Le doy a Rue algunas cerillas y ella se asegura de que tenga hojas de sobra, por si se me hinchan otra vez las picaduras. Apagamos la hoguera y nos dirigimos arroyo arriba hasta que está a punto de anochecer.
--¿Dónde duermes? --le pregunto--. ¿En los árboles? --Ella asiente--. ¿Abrigada con la chaqueta, nada más?
--Tengo esto para las manos --responde, enseñándome los calcetines de repuesto.
--Puedes compartir el saco de dormir conmigo, si quieres --le ofrezco; me acuerdo bien de lo frías que han sido las noches--. Las dos cabemos de sobra. --Se le ilumina la cara y sé que es más de lo que se atrevía a desear.
Elegimos una rama de la parte alta de un árbol y nos acomodamos para pasar la noche justo cuando empieza a sonar el himno. Hoy no ha muerto nadie.
--Rue, acabo de despertarme hoy. ¿Cuántas noches me he perdido?
El himno debería ahogar nuestras palabras, pero, aun así, susurro. Incluso tomo la precaución de taparme los labios con la mano, porque no quiero que la audiencia sepa lo que estoy pensando contarle sobre Peeta. Ella se da cuenta y hace lo mismo.
--Dos. Las chicas de los distritos 1 y 4 están muertas. Quedamos diez.
--Pasó una cosa muy rara. Al menos, eso creo, aunque puede que el veneno de las rastrevíspulas me hiciese imaginar cosas. ¿Sabes quién es el chico de mi distrito? ¿Peeta? Creo que me ha salvado la vida, pero estaba con los profesionales.
--Ya no está con ellos. Los he espiado en su campamento, junto al lago. Regresaron antes de derrumbarse por el veneno, pero él no iba con ellos. Quizá te salvara de verdad y tuviera que huir.
No respondo. Si, de hecho, Peeta me salvó, vuelvo a estar en deuda con él, y esta deuda no puedo pagársela.
--Si lo hizo, seguramente sería parte de su actuación. Ya sabes, para que la gente se crea que me quiere.
--Oh --dice Rue, pensativa--. A mí no me pareció una actuación.

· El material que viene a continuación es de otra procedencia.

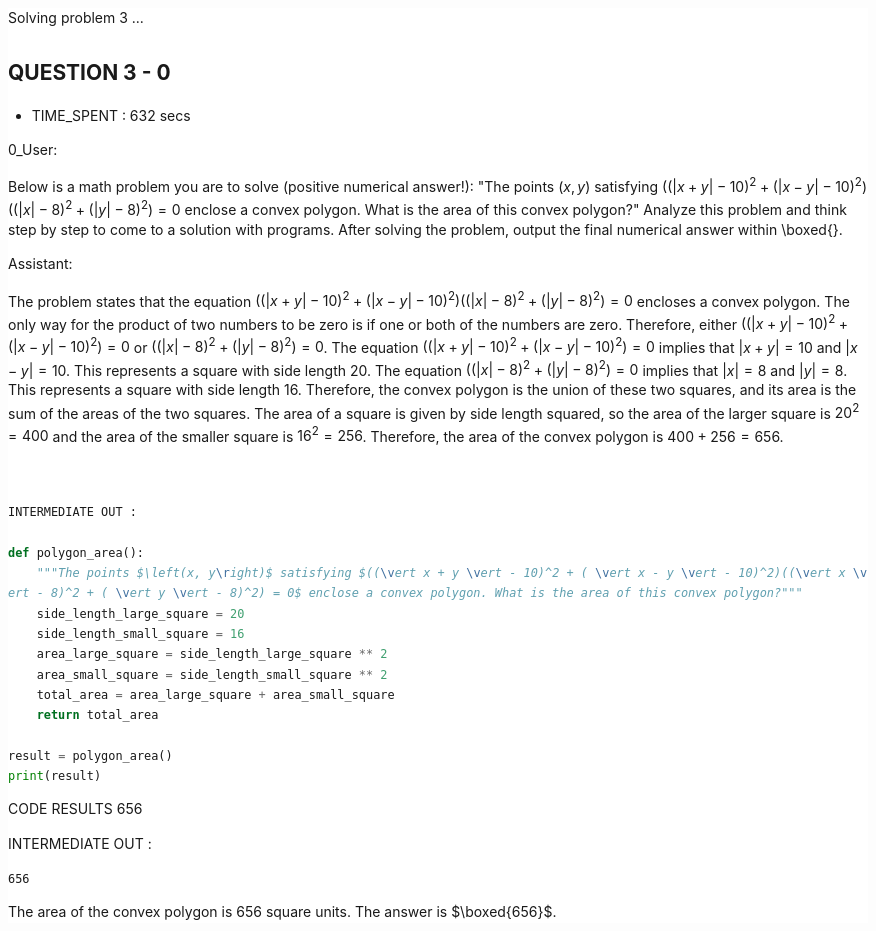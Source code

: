 Solving problem 3 ...



## QUESTION 3 - 0 
- TIME_SPENT : 632 secs

0_User:

Below is a math problem you are to solve (positive numerical answer!):
"The points $\left(x, y\right)$ satisfying $((\vert x + y \vert - 10)^2 + ( \vert x - y \vert - 10)^2)((\vert x \vert - 8)^2 + ( \vert y \vert - 8)^2) = 0$ enclose a convex polygon. What is the area of this convex polygon?"
Analyze this problem and think step by step to come to a solution with programs. After solving the problem, output the final numerical answer within \boxed{}.

Assistant:

 The problem states that the equation $((\vert x + y \vert - 10)^2 + ( \vert x - y \vert - 10)^2)((\vert x \vert - 8)^2 + ( \vert y \vert - 8)^2) = 0$ encloses a convex polygon.
The only way for the product of two numbers to be zero is if one or both of the numbers are zero. Therefore, either $((\vert x + y \vert - 10)^2 + ( \vert x - y \vert - 10)^2) = 0$ or $((\vert x \vert - 8)^2 + ( \vert y \vert - 8)^2) = 0$.
The equation $((\vert x + y \vert - 10)^2 + ( \vert x - y \vert - 10)^2) = 0$ implies that $\vert x + y \vert = 10$ and $\vert x - y \vert = 10$. This represents a square with side length 20.
The equation $((\vert x \vert - 8)^2 + ( \vert y \vert - 8)^2) = 0$ implies that $\vert x \vert = 8$ and $\vert y \vert = 8$. This represents a square with side length 16.
Therefore, the convex polygon is the union of these two squares, and its area is the sum of the areas of the two squares. The area of a square is given by side length squared, so the area of the larger square is $20^2 = 400$ and the area of the smaller square is $16^2 = 256$.
Therefore, the area of the convex polygon is $400 + 256 = 656$.
```python


INTERMEDIATE OUT :

def polygon_area():
    """The points $\left(x, y\right)$ satisfying $((\vert x + y \vert - 10)^2 + ( \vert x - y \vert - 10)^2)((\vert x \vert - 8)^2 + ( \vert y \vert - 8)^2) = 0$ enclose a convex polygon. What is the area of this convex polygon?"""
    side_length_large_square = 20
    side_length_small_square = 16
    area_large_square = side_length_large_square ** 2
    area_small_square = side_length_small_square ** 2
    total_area = area_large_square + area_small_square
    return total_area

result = polygon_area()
print(result)
```

CODE RESULTS 656

INTERMEDIATE OUT :
```output
656
```
The area of the convex polygon is $656$ square units. The answer is $\boxed{656}$.

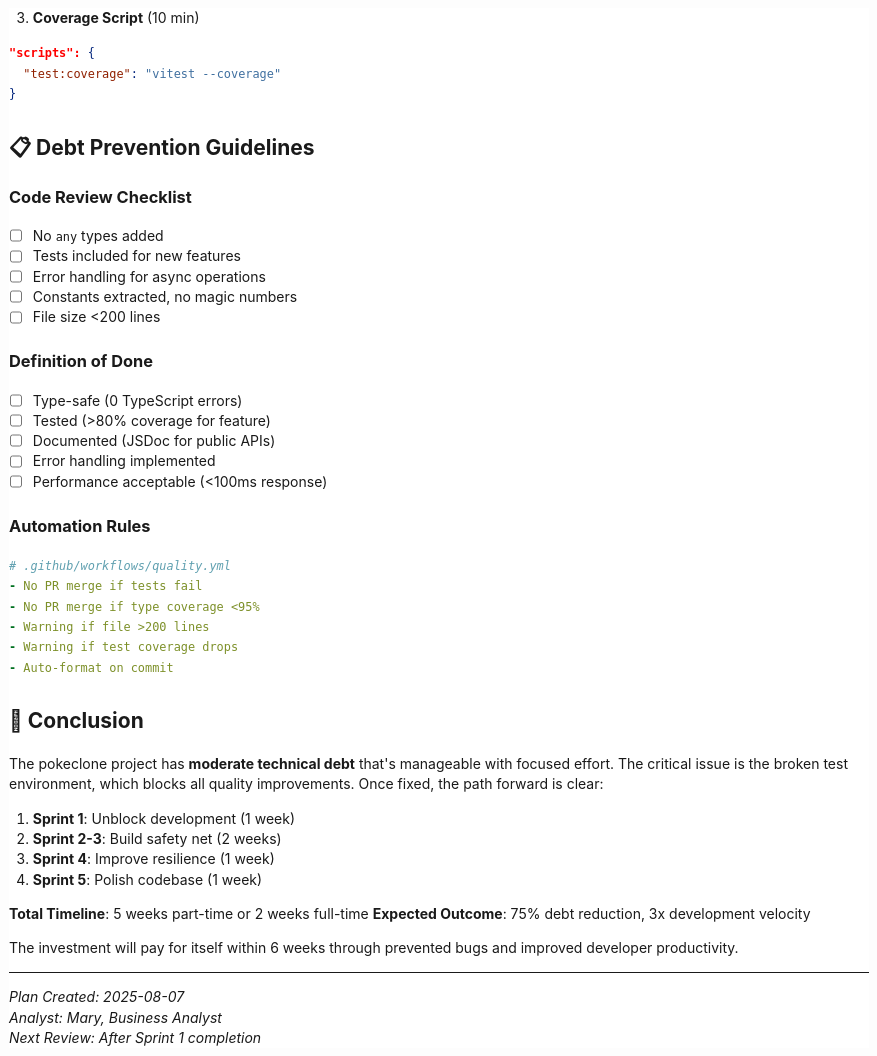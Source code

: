 3. **Coverage Script** (10 min)
```json
"scripts": {
  "test:coverage": "vitest --coverage"
}
```

## 📋 Debt Prevention Guidelines

### Code Review Checklist
- [ ] No `any` types added
- [ ] Tests included for new features
- [ ] Error handling for async operations
- [ ] Constants extracted, no magic numbers
- [ ] File size <200 lines

### Definition of Done
- [ ] Type-safe (0 TypeScript errors)
- [ ] Tested (>80% coverage for feature)
- [ ] Documented (JSDoc for public APIs)
- [ ] Error handling implemented
- [ ] Performance acceptable (<100ms response)

### Automation Rules
```yaml
# .github/workflows/quality.yml
- No PR merge if tests fail
- No PR merge if type coverage <95%
- Warning if file >200 lines
- Warning if test coverage drops
- Auto-format on commit
```

## 🏁 Conclusion

The pokeclone project has **moderate technical debt** that's manageable with focused effort. The critical issue is the broken test environment, which blocks all quality improvements. Once fixed, the path forward is clear:

1. **Sprint 1**: Unblock development (1 week)
2. **Sprint 2-3**: Build safety net (2 weeks)
3. **Sprint 4**: Improve resilience (1 week)
4. **Sprint 5**: Polish codebase (1 week)

**Total Timeline**: 5 weeks part-time or 2 weeks full-time
**Expected Outcome**: 75% debt reduction, 3x development velocity

The investment will pay for itself within 6 weeks through prevented bugs and improved developer productivity.

---

*Plan Created: 2025-08-07*  
*Analyst: Mary, Business Analyst*  
*Next Review: After Sprint 1 completion*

--Claro que sí, lo preparó con nuestro mentor. --El himno acaba y el cielo se oscurece--. Vamos a probar esas gafas. --Las saco y me las pongo; Rue no bromeaba, lo veo todo, desde las hojas de los árboles hasta una mofeta que se pasea entre los arbustos a unos quince metros de nosotras. Podría matarla desde aquí si me lo propusiera, podría matar a cualquiera--. Me pregunto quién más tendrá unas de éstas.
--Los profesionales tienen dos, pero lo guardan todo en el lago. Y son muy fuertes.
--Nosotras también, aunque de una forma distinta.
--Tú eres fuerte. Eres capaz de disparar. ¿Qué puedo hacer yo?
--Puedes alimentarte. ¿Y ellos?
--No les hace falta, tienen un montón de suministros.
--Supón que no los tuvieran. Supón que los suministros desapareciesen. ¿Cuánto durarían? Es decir, estamos en los Juegos del Hambre, ¿no?
--Pero, Katniss, ellos no tienen hambre.
--No, es verdad, ése es el problema --reconozco, y, por primera vez desde que llegamos, se me ocurre un plan, un plan que no está motivado por la necesidad de huir; un plan de ataque--. Creo que vamos a tener que solucionar eso, Rue.